The speaker detection module 170 may use a machine learning or deep learning method to recognize a speaker in a human group at a current time based on the facial features and the voice audio features of the person in the face sequence data, and obtain information about the speaker at the current time. In some embodiments, the information about the speaker at the current time may be stored in a speaker database 105, as shown in FIG. 2. For example, the speaker database 105 may store the speaker information according to a timestamp.

The interlocutor recognition module 180 can recognize an interlocutor of the speaker in the human group at the current time based on scene features, the text semantic features, the voice audio features, and the facial features of the person in the face sequence data through machine learning or deep learning methods, and detect whether the interlocutor of the speaker at the current time is a robot.

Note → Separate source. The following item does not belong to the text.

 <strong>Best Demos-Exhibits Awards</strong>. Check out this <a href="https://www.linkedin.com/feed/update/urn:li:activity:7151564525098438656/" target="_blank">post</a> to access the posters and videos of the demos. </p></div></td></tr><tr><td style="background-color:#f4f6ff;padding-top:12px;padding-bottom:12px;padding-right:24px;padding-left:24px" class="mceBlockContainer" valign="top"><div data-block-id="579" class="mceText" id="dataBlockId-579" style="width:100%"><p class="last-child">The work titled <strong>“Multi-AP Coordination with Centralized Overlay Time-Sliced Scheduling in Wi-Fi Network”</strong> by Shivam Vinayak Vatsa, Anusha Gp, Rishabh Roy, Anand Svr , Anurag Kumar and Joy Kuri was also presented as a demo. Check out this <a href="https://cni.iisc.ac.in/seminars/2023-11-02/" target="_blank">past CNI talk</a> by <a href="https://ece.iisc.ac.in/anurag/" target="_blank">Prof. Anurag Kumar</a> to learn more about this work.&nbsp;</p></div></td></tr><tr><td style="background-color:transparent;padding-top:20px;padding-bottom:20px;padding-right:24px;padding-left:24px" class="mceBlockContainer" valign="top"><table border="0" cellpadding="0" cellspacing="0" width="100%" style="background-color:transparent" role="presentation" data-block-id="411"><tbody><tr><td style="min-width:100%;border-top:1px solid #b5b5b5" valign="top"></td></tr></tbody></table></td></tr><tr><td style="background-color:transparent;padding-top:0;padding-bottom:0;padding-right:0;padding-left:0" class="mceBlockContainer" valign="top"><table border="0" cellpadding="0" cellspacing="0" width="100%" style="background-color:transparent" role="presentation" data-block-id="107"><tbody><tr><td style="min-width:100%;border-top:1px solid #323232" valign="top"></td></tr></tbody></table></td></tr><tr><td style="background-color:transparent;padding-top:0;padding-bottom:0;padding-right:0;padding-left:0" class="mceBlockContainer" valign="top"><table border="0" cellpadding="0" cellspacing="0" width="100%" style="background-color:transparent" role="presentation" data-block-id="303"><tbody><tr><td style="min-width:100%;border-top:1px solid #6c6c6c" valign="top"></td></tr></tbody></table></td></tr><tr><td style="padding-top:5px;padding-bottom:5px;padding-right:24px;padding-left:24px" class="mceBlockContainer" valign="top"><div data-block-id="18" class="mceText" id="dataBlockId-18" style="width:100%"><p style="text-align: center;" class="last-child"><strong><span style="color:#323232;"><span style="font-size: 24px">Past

In some embodiments, the interlocutor information may be stored in an interlocutor database 106, as shown in FIG. 2.

Specifically, as shown in FIG. 2, the audio/video collection module 110 may include a video collection module 111 and an audio collection module 112. Here, the video collection module 111 may collect video frames, for example color images, with time stamps in real time using, for example, a camera. The audio collection module 112 may collect audio frame data with time stamps using, for example, a micro. In addition, the video frame database 101 may be used to store the video frame data with time stamps in a time series in order to be called by other modules, for example, the face processing module 130, and the audio frame database 102 may be used to store the audio frame data with time stamps in a time series in order to be called by other modules, for example, the text generation module 120, the audio feature extraction module 150, etc.

Specifically, as shown in FIG. 2, the face processing module 130 may include a face detection module 131 and a face tracking module 132. Here, the face detection module 131 may detect faces in video frames included in the video frame data using a deep learning method, and assign a unique fixed identifier to the same face detected from two or more video frames to represent the person, and the face tracking module 132 may track the same person in multiple video frames based on the detection result output by the face detection module 131, and obtain time-stamped face sequence data. By assigning a unique fixed identifier to the same face, even if the person disappears in the scene field and then reappears, the person can be represented by the original id. In some embodiments, the face database 103 may be used to store the time-stamped face sequence data, for example to be called by other modules of the face feature extraction module 160, as shown in FIG. 2.

Specifically, as shown in FIG. 2, the speaker detection module 170 may include a first multimodal fusion module 171 and a speaking state detection module 172. The first multimodal fusion module 171 may fuse the face features and voice audio features of the person according to a time stamp based on the face sequence data into a first multimodal feature, and the speaking state detection module 172 may input the first multimodal feature into a deep learning network and predict the speaking state of each person in a human group at a current time one by one to determine the speaker and corresponding speaker information at the current time. In some embodiments, the speaker database 105 may be used to store the speaker information at the current time, for example, to be called by other modules of the speaking partner recognition module 180, as shown in FIG. 2.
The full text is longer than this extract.